Unnamed: 0,brand,brand_id
0,Sun Chips,


In [72]:
# send query for 50 returns
# compare returned brand names with input brand names
# if match, retrieve brand id, if not print a message

num_first_return = 50
page_offset = 0

dict_brand_id = {}
for idx_brand in range(0, df_loop.shape[0]):
    time.sleep(max(random.gauss(5, 1), 3))
    brand_name = df_loop['brand'][idx_brand]
    # Posted data body
    payload = json.dumps({
      "fields": [
        "brand_name",
        "brand_id",
        "item_description"    
      ],

      "offset": page_offset,
      "limit": num_first_return, # max limit 50
      "sort": {
        "field": "_score",
        "order": "desc"
      },
      "queries": {
          "brand_name": brand_name     
      },
      "filters": {
        "item_type": 2
      }
    })

    headers = {
      'Authorization': 'Basic YmY2YWI3NTY6NTNlZmU3YzQ1YTY1Y2RhNjdhOTllZjVmMjIxNDY5ZDY=',
      'Content-Type': 'application/json',
      'Cookie': 'session=zDEiK5uaDkWx8Vh2bBfHdg.SdSaJuX1GfMWwXbHaS08SgucHtQiAqQ3iVJ8uw6FZTc.1644622973899.86400000.kWaSXCx9djJZ_tj3_5jQfJjgPcnci2kYb3kN084x7Ho'
    }

    response = requests.request("POST", URL, headers=headers, data=payload)
    dict_json = response.json()
    
    brand_id = None
    if 'total' in dict_json.keys():    
        for i in range(min(num_first_return, dict_json['total'] - page_offset)):
            if dict_json['hits'][i]['fields']['brand_name'].lower() == brand_name.lower():
                brand_id = dict_json['hits'][i]['fields']['brand_id']
                break
    else:
        print('No total value was returned for brand', brand_name)
    if brand_id == None:
        print('No brand match with %s found in first %d returns' % (brand_name, num_first_return))
    else:        
        print('Brand ID for %s is %s' % (brand_name, brand_id))

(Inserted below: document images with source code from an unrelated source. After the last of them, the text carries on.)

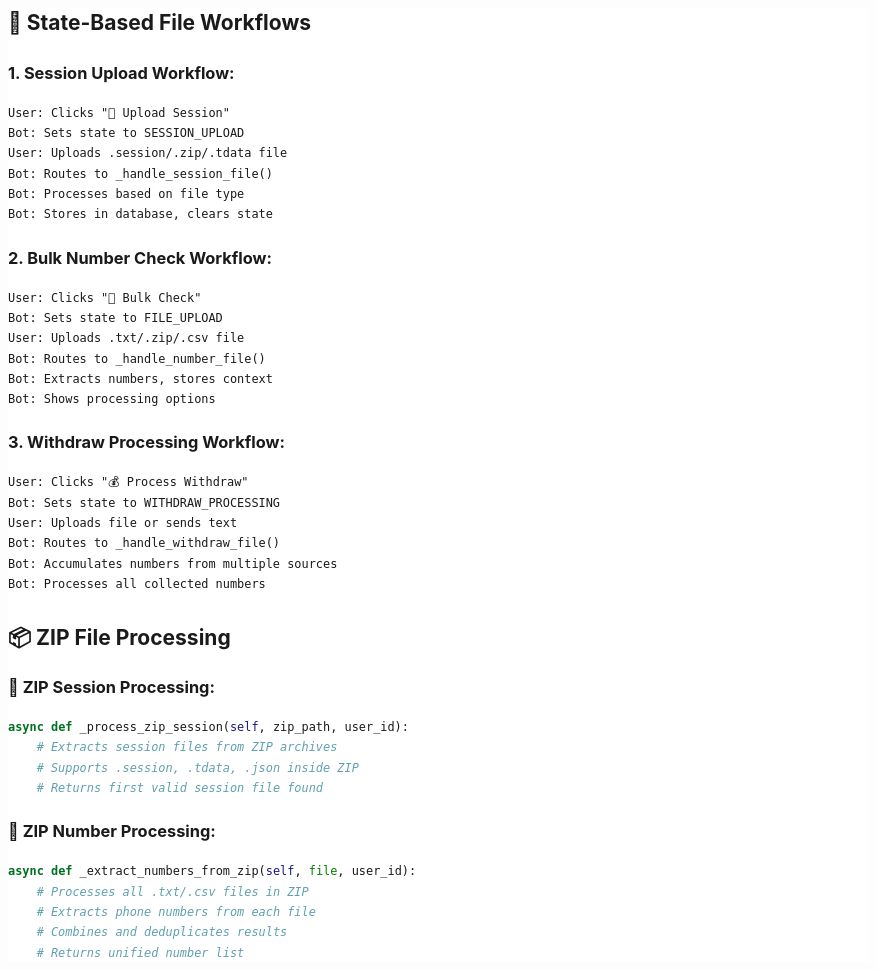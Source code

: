 ## 🚀 **State-Based File Workflows**

### 1. **Session Upload Workflow:**
```
User: Clicks "🔐 Upload Session"
Bot: Sets state to SESSION_UPLOAD
User: Uploads .session/.zip/.tdata file
Bot: Routes to _handle_session_file()
Bot: Processes based on file type
Bot: Stores in database, clears state
```

### 2. **Bulk Number Check Workflow:**
```
User: Clicks "📁 Bulk Check" 
Bot: Sets state to FILE_UPLOAD
User: Uploads .txt/.zip/.csv file
Bot: Routes to _handle_number_file()
Bot: Extracts numbers, stores context
Bot: Shows processing options
```

### 3. **Withdraw Processing Workflow:**
```
User: Clicks "💰 Process Withdraw"
Bot: Sets state to WITHDRAW_PROCESSING  
User: Uploads file or sends text
Bot: Routes to _handle_withdraw_file()
Bot: Accumulates numbers from multiple sources
Bot: Processes all collected numbers
```

## 📦 **ZIP File Processing**

### 🔐 **ZIP Session Processing:**
```python
async def _process_zip_session(self, zip_path, user_id):
    # Extracts session files from ZIP archives
    # Supports .session, .tdata, .json inside ZIP
    # Returns first valid session file found
```

### 📱 **ZIP Number Processing:**
```python  
async def _extract_numbers_from_zip(self, file, user_id):
    # Processes all .txt/.csv files in ZIP
    # Extracts phone numbers from each file
    # Combines and deduplicates results
    # Returns unified number list
```
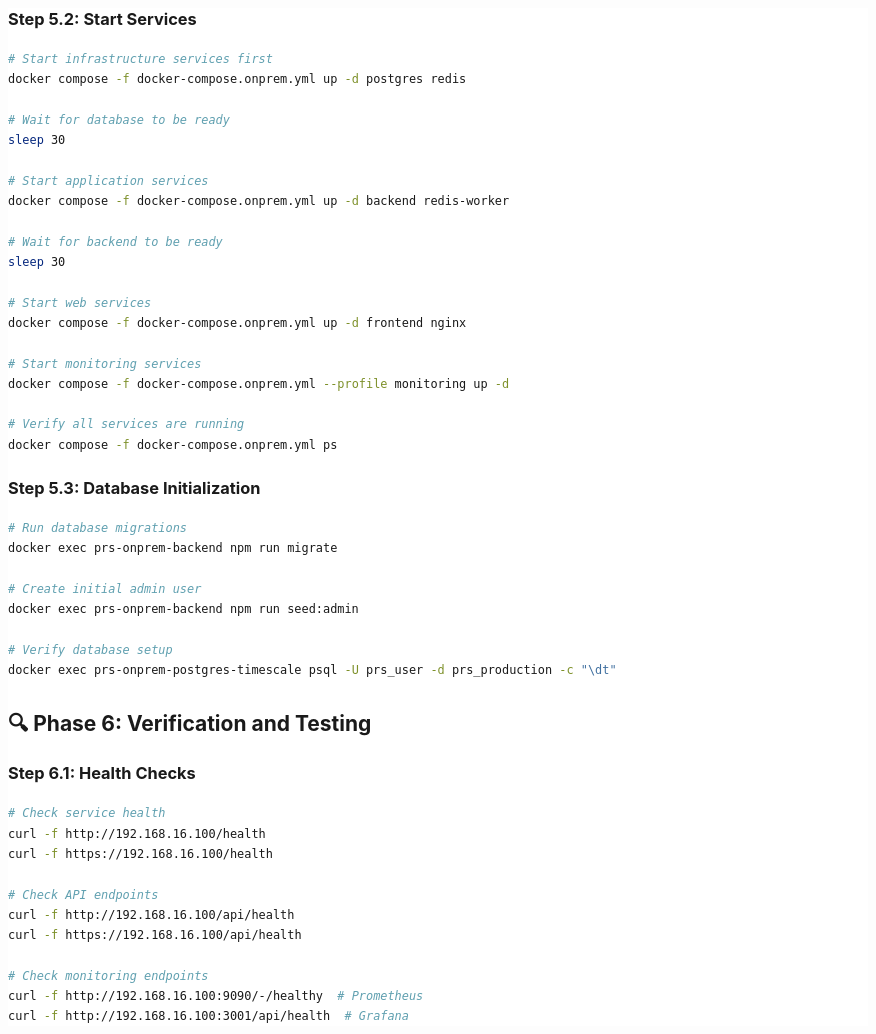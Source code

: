 ### Step 5.2: Start Services
```bash
# Start infrastructure services first
docker compose -f docker-compose.onprem.yml up -d postgres redis

# Wait for database to be ready
sleep 30

# Start application services
docker compose -f docker-compose.onprem.yml up -d backend redis-worker

# Wait for backend to be ready
sleep 30

# Start web services
docker compose -f docker-compose.onprem.yml up -d frontend nginx

# Start monitoring services
docker compose -f docker-compose.onprem.yml --profile monitoring up -d

# Verify all services are running
docker compose -f docker-compose.onprem.yml ps
```

### Step 5.3: Database Initialization
```bash
# Run database migrations
docker exec prs-onprem-backend npm run migrate

# Create initial admin user
docker exec prs-onprem-backend npm run seed:admin

# Verify database setup
docker exec prs-onprem-postgres-timescale psql -U prs_user -d prs_production -c "\dt"
```

## 🔍 Phase 6: Verification and Testing

### Step 6.1: Health Checks
```bash
# Check service health
curl -f http://192.168.16.100/health
curl -f https://192.168.16.100/health

# Check API endpoints
curl -f http://192.168.16.100/api/health
curl -f https://192.168.16.100/api/health

# Check monitoring endpoints
curl -f http://192.168.16.100:9090/-/healthy  # Prometheus
curl -f http://192.168.16.100:3001/api/health  # Grafana
```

    dict_brand_id[brand_name] = brand_id

Brand ID for Sun Chips is 51db37d1176fe9790a899dee


In [73]:
# merge found brand ids with brand names 
for brand, id in dict_brand_id.items():
    df_brands.loc[df_brands['brand'] == brand, ['brand_id']] = id
# overwrite original csv file with new data
df_brands.to_csv(input_file, index=False)
# append this to snack_brands_merge.csv before downloading new files

### Retrieve data by brand ID ###

In [4]:
# read all fields
df_fields = pd.read_excel(input_path + 'Nutritionix CSV Bulk Export 2.0 Data Dictionary [PUBLIC].xlsx')
lst_fields = list(df_fields['csv column name'].values)

In [74]:
# load brands that have not been downloaded yet
df_brands = pd.read_csv(input_path + 'snack_brands_merge.csv')
df_brands[df_brands['downloaded'].isnull()]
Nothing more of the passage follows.